Até 1930, pode-se dividir o povo da República em três partes. Imaginemos um grande círculo contendo em si círculos menores. O grande círculo representa o total da população do país; os círculos menores, as parcelas dessa população dividida de acordo com sua participação política. Movimentando-nos do centro para a periferia, chamemos o círculo menor de povo eleitoral, isto é, aquela parcela da população que votava; o círculo seguinte, um pouco maior, representa o povo político, isto é, a parcela da população que tinha o direito de voto de acordo com a Constituição de 1891; o círculo seguinte é o do povo excluído formalmente da participação via direito do voto.
De acordo com os dados do censo de 1920, teremos uma população total, representada pelo círculo maior, de 30,6 milhões. Este é o povo do censo que, pelo menos em tese, possuía direitos civis. Mas quantos desses cidadãos civis eram também cidadãos políticos, quantos pertenciam ao corpo político da nação? Para calcular esse número, temos primeiro que deduzir do total os analfabetos, proibidos por lei de votar. O analfabetismo na época, atingia 75,5% da população. Feito o cálculo, restam 7,5 milhões. Depois, é preciso descontar as mulheres. Embora a lei não lhes negasse explicitamente o direito do voto, pela tradição não votavam.
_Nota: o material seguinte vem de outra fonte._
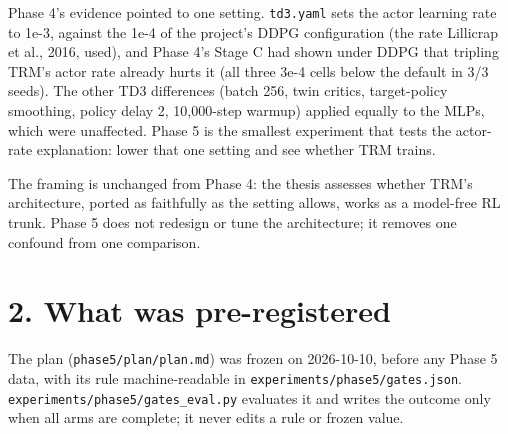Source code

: \documentclass[11pt]{article}
\begin{document}
Phase 4's evidence pointed to one setting. \texttt{td3.yaml} sets the actor learning rate to 1e-3, against the 1e-4 of the project's DDPG configuration (the rate Lillicrap et al., 2016, used), and Phase 4's Stage C had shown under DDPG that tripling TRM's actor rate already hurts it (all three 3e-4 cells below the default in 3/3 seeds). The other TD3 differences (batch 256, twin critics, target-policy smoothing, policy delay 2, 10,000-step warmup) applied equally to the MLPs, which were unaffected. Phase 5 is the smallest experiment that tests the actor-rate explanation: lower that one setting and see whether TRM trains.



The framing is unchanged from Phase 4: the thesis assesses whether TRM's architecture, ported as faithfully as the setting allows, works as a model-free RL trunk. Phase 5 does not redesign or tune the architecture; it removes one confound from one comparison.



\section*{2. What was pre-registered}



The plan (\texttt{phase5/\allowbreak{}plan/\allowbreak{}plan.\allowbreak{}md}) was frozen on 2026-10-10, before any Phase 5 data, with its rule machine-readable in \texttt{experiments/\allowbreak{}phase5/\allowbreak{}gates.\allowbreak{}json}. \texttt{experiments/\allowbreak{}phase5/\allowbreak{}gates\_\allowbreak{}eval.\allowbreak{}py} evaluates it and writes the outcome only when all arms are complete; it never edits a rule or frozen value.
\end{document}
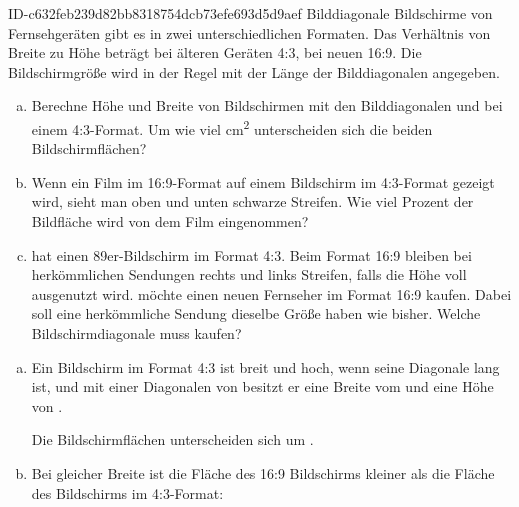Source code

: \begin{exercise}
      {ID-c632feb239d82bb8318754dcb73efe693d5d9aef}
      {Bilddiagonale}
  \ifproblem\problem
    Bildschirme von Fernsehgeräten gibt es in zwei unterschiedlichen Formaten.
    Das Verhältnis von Breite zu Höhe beträgt bei älteren Geräten 4:3, bei
    neuen 16:9. Die Bildschirmgröße wird in der Regel mit der Länge der
    Bilddiagonalen angegeben.
    \begin{enumerate}[a)]
      \item Berechne Höhe und Breite von Bildschirmen mit den Bilddiagonalen
             und  bei einem 4:3-Format. Um wie viel cm\textsuperscript{2}
            unterscheiden sich die beiden Bildschirmflächen?
      \item Wenn ein Film im 16:9-Format auf einem Bildschirm im 4:3-Format gezeigt
            wird, sieht man oben und unten schwarze Streifen. Wie viel Prozent der
            Bildfläche wird von dem Film eingenommen?
      \item \xxa{} hat einen \num{89}er-Bildschirm im Format 4:3. Beim Format 16:9 bleiben
            bei herkömmlichen Sendungen rechts und links Streifen, falls die Höhe
            voll ausgenutzt wird. \xxa{} möchte einen neuen Fernseher im Format
            16:9 kaufen. Dabei soll eine herkömmliche Sendung dieselbe Größe haben
            wie bisher. Welche Bildschirmdiagonale muss \xxa{} kaufen?
    \end{enumerate}
  \fi
  \ifoutcome\outcome
    \begin{enumerate}[a)]
      \item Ein Bildschirm im Format 4:3 ist  breit und  hoch,
            wenn seine Diagonale  lang ist, und mit einer Diagonalen von
             besitzt er eine Breite vom  und eine Höhe von
            .\par
            Die Bildschirmflächen unterscheiden sich um .
      \item Bei gleicher Breite ist die Fläche des 16:9 Bildschirms 
            kleiner als die Fläche des Bildschirms im 4:3-Format:\par
            \begin{minipage}{6.25cm}
\end{minipage}
\end{enumerate}
\end{exercise}
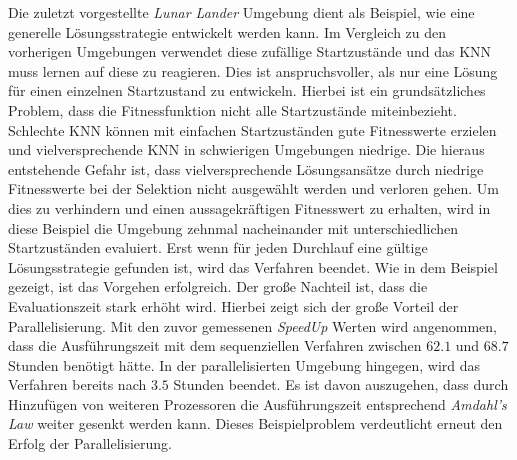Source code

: Die zuletzt vorgestellte \emph{Lunar Lander} Umgebung dient als Beispiel, wie eine generelle Lösungsstrategie entwickelt werden kann. Im Vergleich zu den vorherigen Umgebungen verwendet diese zufällige Startzustände und das \ac{KNN} muss lernen auf diese zu reagieren. Dies ist anspruchsvoller, als nur eine Lösung für einen einzelnen Startzustand zu entwickeln. Hierbei ist ein grundsätzliches Problem, dass die Fitnessfunktion nicht alle Startzustände miteinbezieht. Schlechte \ac{KNN} können mit einfachen Startzuständen gute Fitnesswerte erzielen und vielversprechende \ac{KNN} in schwierigen Umgebungen niedrige. Die hieraus entstehende Gefahr ist, dass vielversprechende Lösungsansätze durch niedrige Fitnesswerte bei der Selektion nicht ausgewählt werden und verloren gehen. Um dies zu verhindern und einen aussagekräftigen Fitnesswert zu erhalten, wird in diese Beispiel die Umgebung zehnmal nacheinander mit unterschiedlichen Startzuständen evaluiert. Erst wenn für jeden Durchlauf eine gültige Lösungsstrategie gefunden ist, wird das Verfahren beendet. Wie in dem Beispiel gezeigt, ist das Vorgehen erfolgreich. Der große Nachteil ist, dass die Evaluationszeit stark erhöht wird. Hierbei zeigt sich der große Vorteil der Parallelisierung. Mit den zuvor gemessenen \emph{SpeedUp} Werten wird angenommen, dass die Ausführungszeit mit dem sequenziellen Verfahren zwischen $62.1$ und $68.7$ Stunden benötigt hätte. In der parallelisierten Umgebung hingegen, wird das Verfahren bereits nach $3.5$ Stunden beendet. Es ist davon auszugehen, dass durch Hinzufügen von weiteren Prozessoren die Ausführungszeit entsprechend \emph{Amdahl's Law} weiter gesenkt werden kann. Dieses Beispielproblem verdeutlicht erneut den Erfolg der Parallelisierung.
Ficamos com 4,5 milhões. Os estrangeiros também não tinham o direito do voto. Nosso número cai para 3,9 milhões. Finalmente, os homens menores de 21 anos também não votavam. Ficamos reduzidos a míseros 2,4 milhões de brasileiros legalmente autorizados a participar do sistema político por meio do voto. Ficam fora do sistema, excluídos, 28,2 milhões, 92% da população.
Se eram poucos os que podiam votar, menos ainda eram os que de fato votavam. Nas eleições presidenciais de 1910, uma das poucas em que houve competição, disputando Rui Barbosa contra o marechal Hermes da Fonseca, a abstenção foi de 40%. Os votantes representaram apenas 2,7% da população. No Rio de Janeiro, capital da República, onde 20% da população estava apta a votar, compareceu às urnas menos de 1%. Votar na capital era até mesmo perigoso devido à ação dos capangas a serviço dos candidatos. Quem tinha juízo ficava em casa. Como disse Lima Barreto de sua República dos Bruzundangas: “[Os políticos] tinham conseguido quase totalmente eliminar do aparelho eleitoral este elemento perturbador – o voto”. A eliminação do voto completava-se com a fraude. Ninguém podia ter certeza de que seu voto seria contado a favor do candidato certo.
Significa isso que o povo da Primeira República não passava da carneirada dos currais eleitorais e da massa apática dos excluídos? Seguramente que não. Por fora do sistema legal de representação havia ação política, muitas vezes violenta. Entre os poucos que votavam, os que escolhiam não votar e os muitos que não podiam votar, havia o que chamo de povo da rua, isto é, a parcela da população que agia politicamente, mas à margem do sistema político, e às vezes contra ele. É difícil calcular o tamanho desse povo. Podemos apenas surpreendê-lo em suas manifestações. E podemos também dizer que ele existia tanto nas cidades como no campo.